→ ASSIGNMENT
Please report every line from the material that contains the word "systems".

→ EXERCISE INPUTS
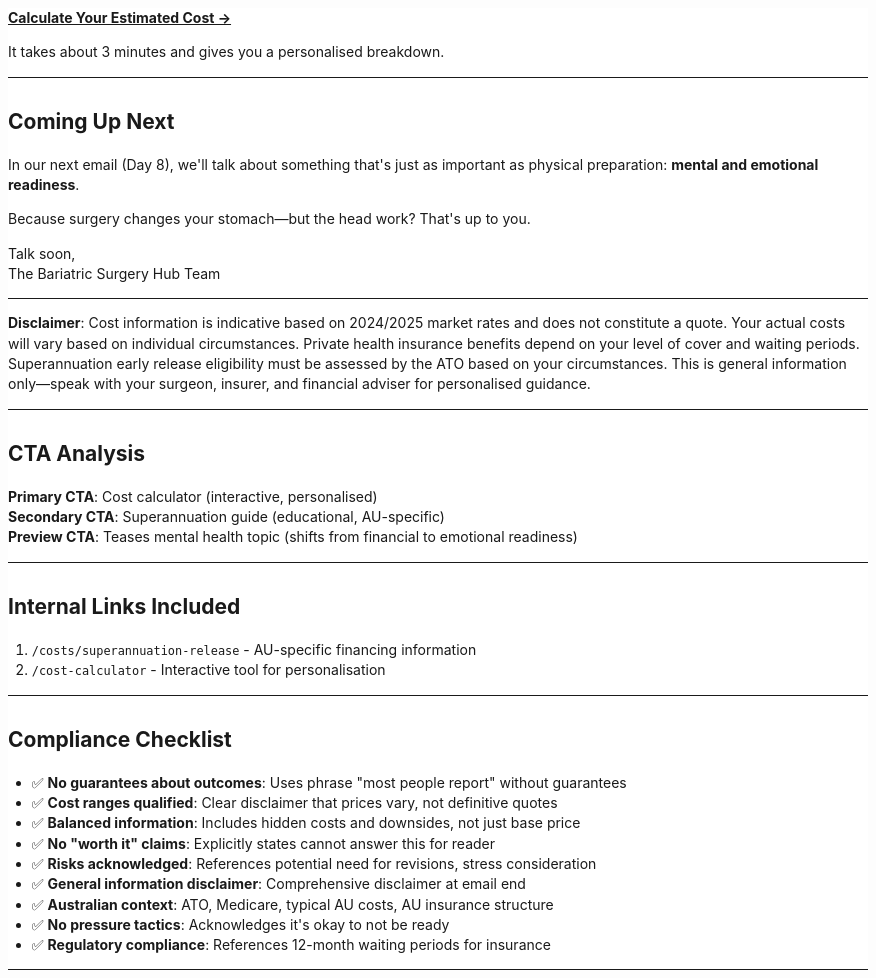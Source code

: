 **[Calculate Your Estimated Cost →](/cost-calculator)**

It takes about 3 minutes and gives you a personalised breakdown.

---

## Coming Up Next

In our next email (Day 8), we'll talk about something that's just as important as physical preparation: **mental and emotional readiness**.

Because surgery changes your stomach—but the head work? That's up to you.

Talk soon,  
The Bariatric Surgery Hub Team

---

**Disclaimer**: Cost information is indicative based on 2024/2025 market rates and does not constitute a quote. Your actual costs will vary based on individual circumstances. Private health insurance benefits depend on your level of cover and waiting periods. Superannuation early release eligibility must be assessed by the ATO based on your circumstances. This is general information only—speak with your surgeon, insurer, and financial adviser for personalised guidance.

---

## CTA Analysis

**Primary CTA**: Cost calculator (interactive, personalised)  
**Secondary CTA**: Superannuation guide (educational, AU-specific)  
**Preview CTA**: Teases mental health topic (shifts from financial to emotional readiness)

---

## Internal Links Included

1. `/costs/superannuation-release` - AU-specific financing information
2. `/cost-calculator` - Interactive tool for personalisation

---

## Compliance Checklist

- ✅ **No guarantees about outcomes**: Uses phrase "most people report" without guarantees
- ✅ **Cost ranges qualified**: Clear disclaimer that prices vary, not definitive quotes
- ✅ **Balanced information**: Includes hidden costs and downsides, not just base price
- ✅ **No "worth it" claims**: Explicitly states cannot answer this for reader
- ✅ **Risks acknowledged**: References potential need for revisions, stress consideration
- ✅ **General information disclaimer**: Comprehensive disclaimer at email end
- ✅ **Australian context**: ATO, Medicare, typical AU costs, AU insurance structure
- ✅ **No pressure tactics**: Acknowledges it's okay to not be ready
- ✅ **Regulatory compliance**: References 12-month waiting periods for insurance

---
...
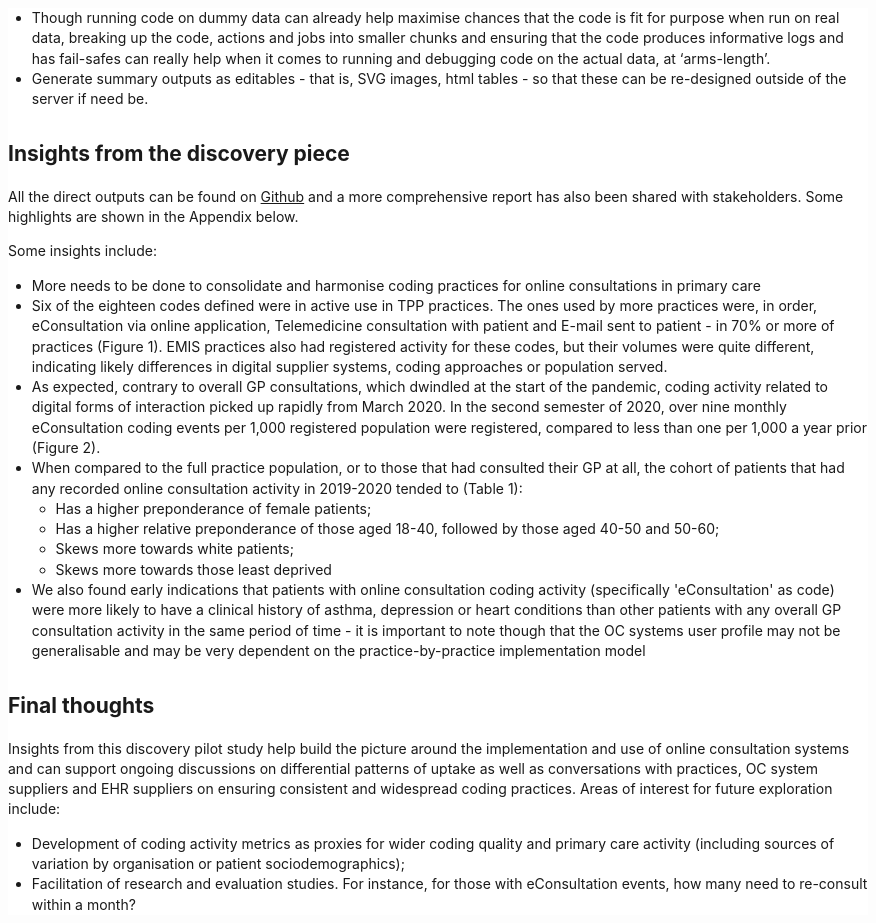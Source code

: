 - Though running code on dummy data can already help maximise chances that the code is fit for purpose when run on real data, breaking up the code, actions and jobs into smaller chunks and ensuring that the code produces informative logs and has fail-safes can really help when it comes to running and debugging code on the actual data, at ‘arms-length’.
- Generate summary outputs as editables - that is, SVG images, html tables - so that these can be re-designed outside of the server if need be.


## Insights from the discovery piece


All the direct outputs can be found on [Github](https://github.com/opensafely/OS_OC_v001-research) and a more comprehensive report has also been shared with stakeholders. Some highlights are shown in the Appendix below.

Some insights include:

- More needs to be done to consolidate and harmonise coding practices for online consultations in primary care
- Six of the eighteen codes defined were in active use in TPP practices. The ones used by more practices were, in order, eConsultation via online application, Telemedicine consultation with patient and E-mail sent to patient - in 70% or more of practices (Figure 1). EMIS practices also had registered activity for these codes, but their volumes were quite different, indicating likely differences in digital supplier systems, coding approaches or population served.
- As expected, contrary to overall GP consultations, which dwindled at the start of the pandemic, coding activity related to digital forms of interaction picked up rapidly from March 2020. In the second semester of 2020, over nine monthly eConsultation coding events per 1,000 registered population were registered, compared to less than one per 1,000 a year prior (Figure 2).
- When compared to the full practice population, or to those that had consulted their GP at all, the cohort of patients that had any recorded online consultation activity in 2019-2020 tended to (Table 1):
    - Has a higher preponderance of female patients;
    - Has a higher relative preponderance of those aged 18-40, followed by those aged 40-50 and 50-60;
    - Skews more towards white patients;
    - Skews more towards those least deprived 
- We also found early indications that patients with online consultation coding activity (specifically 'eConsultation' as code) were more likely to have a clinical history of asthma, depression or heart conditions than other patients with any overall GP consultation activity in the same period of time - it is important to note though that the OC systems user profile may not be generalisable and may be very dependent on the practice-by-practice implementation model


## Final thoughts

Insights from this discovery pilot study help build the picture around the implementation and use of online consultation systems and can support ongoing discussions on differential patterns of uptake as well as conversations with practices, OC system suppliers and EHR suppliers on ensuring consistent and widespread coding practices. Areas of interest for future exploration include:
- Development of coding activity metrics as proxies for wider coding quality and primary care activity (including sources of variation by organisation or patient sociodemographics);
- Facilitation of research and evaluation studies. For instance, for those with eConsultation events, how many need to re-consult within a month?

→ YOUR RESPONSE
- Six of the eighteen codes defined were in active use in TPP practices. The ones used by more practices were, in order, eConsultation via online application, Telemedicine consultation with patient and E-mail sent to patient - in 70% or more of practices (Figure 1). EMIS practices also had registered activity for these codes, but their volumes were quite different, indicating likely differences in digital supplier systems, coding approaches or population served.
- We also found early indications that patients with online consultation coding activity (specifically 'eConsultation' as code) were more likely to have a clinical history of asthma, depression or heart conditions than other patients with any overall GP consultation activity in the same period of time - it is important to note though that the OC systems user profile may not be generalisable and may be very dependent on the practice-by-practice implementation model
Insights from this discovery pilot study help build the picture around the implementation and use of online consultation systems and can support ongoing discussions on differential patterns of uptake as well as conversations with practices, OC system suppliers and EHR suppliers on ensuring consistent and widespread coding practices. Areas of interest for future exploration include:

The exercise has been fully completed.